Within the area of wrapper generation, our work on ontology-based information extraction has become widely known. Our unique contribution is to produce resilient application-specific wrappers that do not "break" when a Web site changes and that apply, without alteration, to new Web sites for the application that come on line. Our recall and precision results are as good as, and usually better than, the results obtained by others working in the area.

We believe that our contribution to schema matching will also have an impact. Currently, we are just beginning to publish some of these results. In comparison with others, we provide two contributions: (1) Our automatically generated direct schema-element matching procedures yield higher accuracy than any others we have seen. (2) We are able to produce some automatically generated indirect schema-element matches.

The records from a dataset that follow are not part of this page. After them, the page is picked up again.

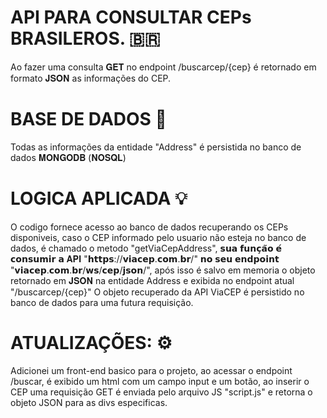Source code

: # API PARA CONSULTAR CEPs BRASILEROS. 🇧🇷
Ao fazer uma consulta 𝐆𝐄𝐓 no endpoint /buscarcep/{cep} é retornado em formato 𝐉𝐒𝐎𝐍 as informações do CEP.

# BASE DE DADOS 🎲
Todas as informações da entidade "Address" é persistida no banco de dados 𝐌𝐎𝐍𝐆𝐎𝐃𝐁 (𝐍𝐎𝐒𝐐𝐋)

# LOGICA APLICADA 💡 
O codigo fornece acesso ao banco de dados recuperando os CEPs disponiveis, caso o CEP informado pelo usuario
não esteja no banco de dados, é chamado o metodo "getViaCepAddress", 𝘀𝘂𝗮 𝗳𝘂𝗻𝗰̧𝗮̃𝗼 𝗲́ 𝗰𝗼𝗻𝘀𝘂𝗺𝗶𝗿 𝗮 𝐀𝐏𝐈 "𝗵𝘁𝘁𝗽𝘀://𝘃𝗶𝗮𝗰𝗲𝗽.𝗰𝗼𝗺.𝗯𝗿/" 𝗻𝗼 𝘀𝗲𝘂 𝗲𝗻𝗱𝗽𝗼𝗶𝗻𝘁 "𝘃𝗶𝗮𝗰𝗲𝗽.𝗰𝗼𝗺.𝗯𝗿/𝘄𝘀/𝗰𝗲𝗽/𝗷𝘀𝗼𝗻/",
após isso é salvo em memoria o objeto retornado em 𝐉𝐒𝐎𝐍 na entidade Address e exibida no endpoint atual "/buscarcep/{cep}" 
O objeto recuperado da API ViaCEP é persistido no banco de dados para uma futura requisição.

# ATUALIZAÇÕES: ⚙

Adicionei um front-end basico para o projeto, ao acessar o endpoint /buscar, é exibido um html com um campo input e um botão,
ao inserir o CEP uma requisição GET é enviada pelo arquivo JS "script.js" e retorna o objeto JSON para as divs especificas.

Our contributions include the following:

Recognition of Web Documents Applicable to an Application Ontology
We presented an approach for recognizing which multiple-record Web documents apply to an ontology. Once an application ontology is created, we can train a machine-learning algorithm over a triple of heuristics (density, expected-values, grouping) to produce a decision tree that accurately recognizes multiple-record documents for the ontology. Results for the tests we conducted showed that the F-measures were above 95% with recall and precision above 90% for both of our applications.
Multifaceted Attribute Matching
We presented a framework for discovering direct matches between sets of source and target attributes. In our framework, multiple facets each contribute in a combined way to produce a final set of matches. Facets considered include terminological relationships such as synonyms and hypernyms, data-value characteristics such as variances and string lengths, expected values as declared by target regular-expression recognizers, and structural characteristics based on scheme graphs.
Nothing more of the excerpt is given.